More than a dozen people who were, or still are, instrumental in the success of the folk festival are interviewed, including Jim Ukrop, who lent pivotal financial support early on. After laying out how the festival started, the documentary spends the bulk of its running time peering behind the scenes, providing fascinating glimpses of the monumental effort that goes into making it a success.

“I learned so much just as a speculator to the process,” says Humble. “We watched as this professional crew and 1,600 volunteers came together to make it all work. There are people that have been with the festival for the full 20 years, folks that are so committed, and it’s just wonderful to see.”

Of course, the effort to document such a complicated event involved its own logistical challenges.

“Even though I’ve been to [the festival] many times, when it comes to filming it, how do you start?” asks Mason Mills, the other executive producer on the film. “How do you know what to cover?”

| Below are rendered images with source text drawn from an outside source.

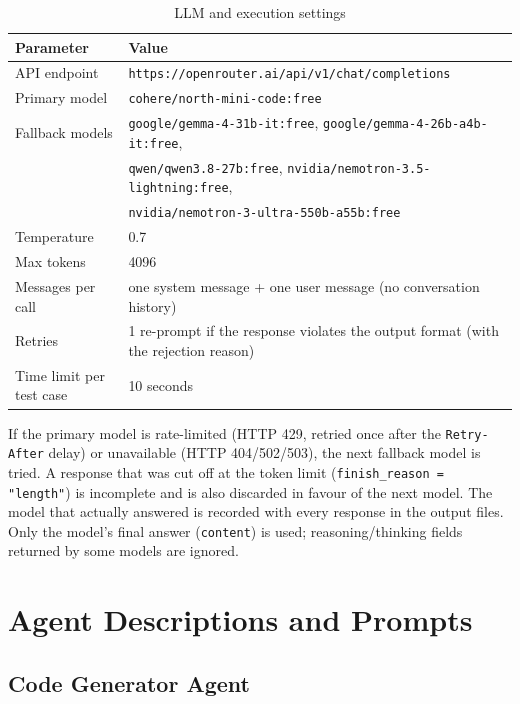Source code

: \documentclass[12pt, a4paper]{article}
\begin{document}
\begin{table}[H]
    \centering
    \begin{tabular}{ll}
        \toprule
        \textbf{Parameter} & \textbf{Value} \\
        \midrule
        API endpoint & \texttt{https://openrouter.ai/api/v1/chat/completions} \\
        Primary model & \texttt{cohere/north-mini-code:free} \\
        Fallback models & \texttt{google/gemma-4-31b-it:free}, \texttt{google/gemma-4-26b-a4b-it:free}, \\
                        & \texttt{qwen/qwen3.8-27b:free}, \texttt{nvidia/nemotron-3.5-lightning:free}, \\
                        & \texttt{nvidia/nemotron-3-ultra-550b-a55b:free} \\
        Temperature & 0.7 \\
        Max tokens & 4096 \\
        Messages per call & one system message + one user message (no conversation history) \\
        Retries & 1 re-prompt if the response violates the output format (with the rejection reason) \\
        Time limit per test case & 10 seconds \\
        \bottomrule
    \end{tabular}
    \caption{LLM and execution settings}
\end{table}

If the primary model is rate-limited (HTTP 429, retried once after the \texttt{Retry-After} delay) or unavailable (HTTP 404/502/503), the next fallback model is tried. A response that was cut off at the token limit (\texttt{finish\_reason = "length"}) is incomplete and is also discarded in favour of the next model. The model that actually answered is recorded with every response in the output files. Only the model's final answer (\texttt{content}) is used; reasoning/thinking fields returned by some models are ignored.

\section{Agent Descriptions and Prompts}

\subsection{Code Generator Agent}
\label{sec:codegen}
\end{document}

Most of the footage is from the 2023 event and Mills, Humble and the documentary’s director, Paul Tait Roberts, pulled together seven crews to film every aspect of last year’s festival.

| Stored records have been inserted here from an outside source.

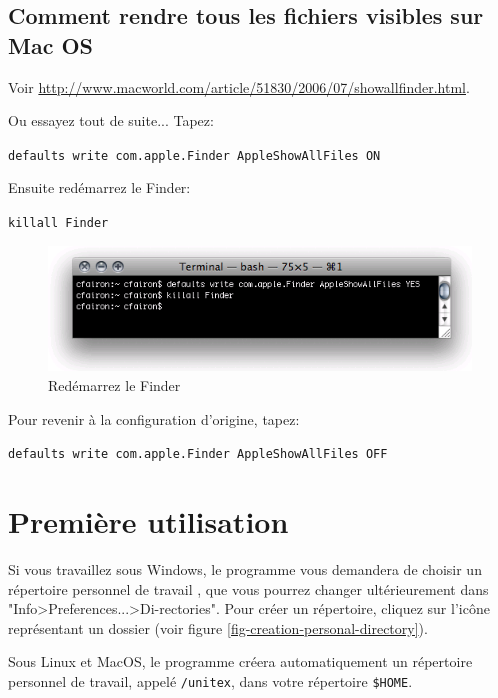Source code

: 

\subsection{Comment rendre tous les fichiers visibles sur Mac OS}
\noindent Voir
\url{http://www.macworld.com/article/51830/2006/07/showallfinder.html}.

\bigskip
\noindent Ou essayez tout de suite... Tapez: 

\bigskip
\verb+defaults write com.apple.Finder AppleShowAllFiles ON+

\bigskip
\noindent Ensuite redémarrez le Finder:

\bigskip
\verb+killall Finder+

\begin{figure}[!h]
\begin{center}
\includegraphics[width=12cm]{resources/img/fig-mac6.png}
\caption{Redémarrez le Finder\label{fig-mac6}}
\end{center}
\end{figure}

\bigskip
\noindent Pour revenir à la configuration d'origine, tapez: 

\bigskip
\verb+defaults write com.apple.Finder AppleShowAllFiles OFF+


\section{Première utilisation}
Si vous travaillez sous Windows, le programme vous demandera de choisir un répertoire personnel de travail
, que vous pourrez changer ultérieurement dans
"Info>Preferences...>Di-rectories". Pour créer un répertoire, cliquez sur l’icône représentant un
dossier (voir figure \ref{fig-creation-personal-directory}).

\bigskip
\noindent Sous Linux et MacOS, le programme créera automatiquement un répertoire personnel de travail,
appelé \verb+/unitex+, dans votre répertoire \verb+$HOME+.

“Some crews had the job of following specific people, like Jim Bland,” says Mills. Bland is the founder of Plan 9 Music and oversees CD and vinyl sales at the festival. “Then we had to coordinate when a certain band was going to perform and all of the crews would converge to get a multi-camera view of them,” continues Mills. “We really had to map it all out.”

In order to highlight what happens on stage, the documentary sometimes puts storytelling on hold, sits back and just lets a band play. Viewers are treated to energizing performances by Melody Angel, Bio Ritmo and others.

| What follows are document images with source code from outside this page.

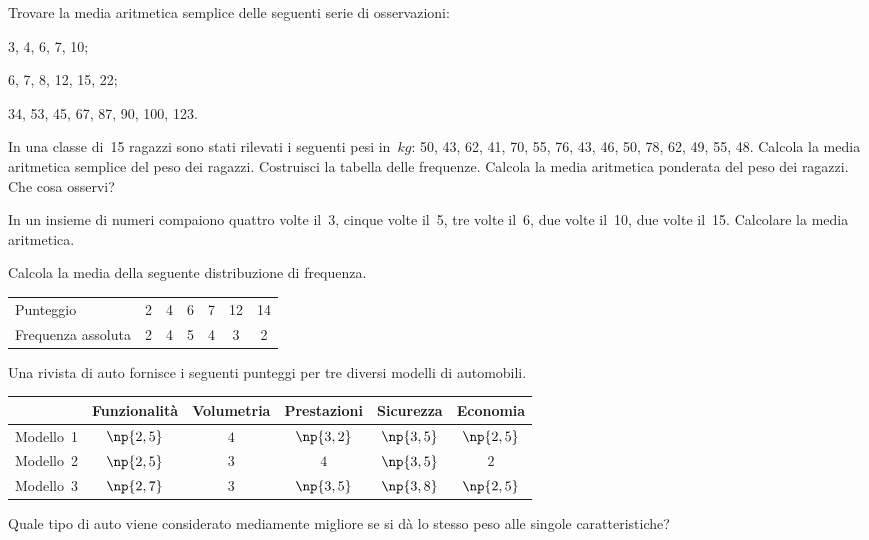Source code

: \begin{esercizio}[\Ast]
\label{ese:A.24}
Trovare la media aritmetica semplice delle seguenti serie di osservazioni:
\begin{multicols}{2}
\begin{enumeratea}
 \item 3, 4, 6, 7, 10;
 \item 6, 7, 8, 12, 15, 22;
 \item 34, 53, 45, 67, 87, 90, 100, 123.
\end{enumeratea}
\end{multicols}
\end{esercizio}

\begin{esercizio}
\label{ese:A.25}
In una classe di~15 ragazzi sono stati rilevati i seguenti pesi in~$\unit{kg}$:
50, 43, 62, 41, 70, 55, 76, 43, 46, 50, 78, 62, 49, 55, 48.
Calcola la media aritmetica semplice del peso dei ragazzi. Costruisci la tabella delle frequenze.
Calcola la media aritmetica ponderata del peso dei ragazzi. Che cosa osservi?
\end{esercizio}

\begin{esercizio}[\Ast]
\label{ese:A.26}
In un insieme di numeri compaiono quattro volte il~3, cinque volte il~5, tre volte il~6, due volte il~10, due volte il~15. Calcolare la media aritmetica.
\end{esercizio}

\begin{esercizio}[\Ast]
\label{ese:A.27}
Calcola la media della seguente distribuzione di frequenza.
\begin{center}
 \begin{tabular}{l*{6}{c}}
\toprule
Punteggio & 2 & 4 & 6 & 7 & 12 & 14 \\
Frequenza assoluta & 2 & 4 & 5 & 4 & 3 & 2 \\
\bottomrule
\end{tabular}
\end{center}
\end{esercizio}

\begin{esercizio}
\label{ese:A.28}
Una rivista di auto fornisce i seguenti punteggi per tre diversi modelli di automobili.
\begin{center}
 \begin{tabular}{l*{5}{c}}
\toprule
 & Funzionalità & Volumetria & Prestazioni & Sicurezza & Economia \\
\midrule
Modello~1 & $\np{2,5}$ & $4$ & $\np{3,2}$ & $\np{3,5}$ & $\np{2,5}$ \\
Modello~2 & $\np{2,5}$ & $3$ & $4$ & $\np{3,5}$ & $2$ \\
Modello~3 & $\np{2,7}$ & $3$ & $\np{3,5}$ & $\np{3,8}$ & $\np{2,5}$ \\
\bottomrule
\end{tabular}
\end{center}
Quale tipo di auto viene considerato mediamente migliore se si dà lo stesso peso alle singole caratteristiche?
\end{esercizio}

“It’s something that’s really important to the doc,” says Mills. “It gives you a moment to really absorb what happens at the festival.”

Like with so many artistic endeavors, some of the best moments are the result of happy accidents. A scene captured by a drone camera of people walking across the Potterfield Bridge is punctuated by a picturesque flock of ducks flying through the shot.

“It’s one of those moments you almost think it’s CGI,” says Mills. 

“It’s like someone said, ‘cue the birds,” laughs Humble. 6

“The Sounds of Culture” will premiere on VPM PBS Tuesday, Sept. 17 at 8 p.m. and then repeat on Sunday, Sept. 22 at 5 p.m. and Thursday, Sept. 26 at 8 p.m. More details can be found at https://www.vpm.org/.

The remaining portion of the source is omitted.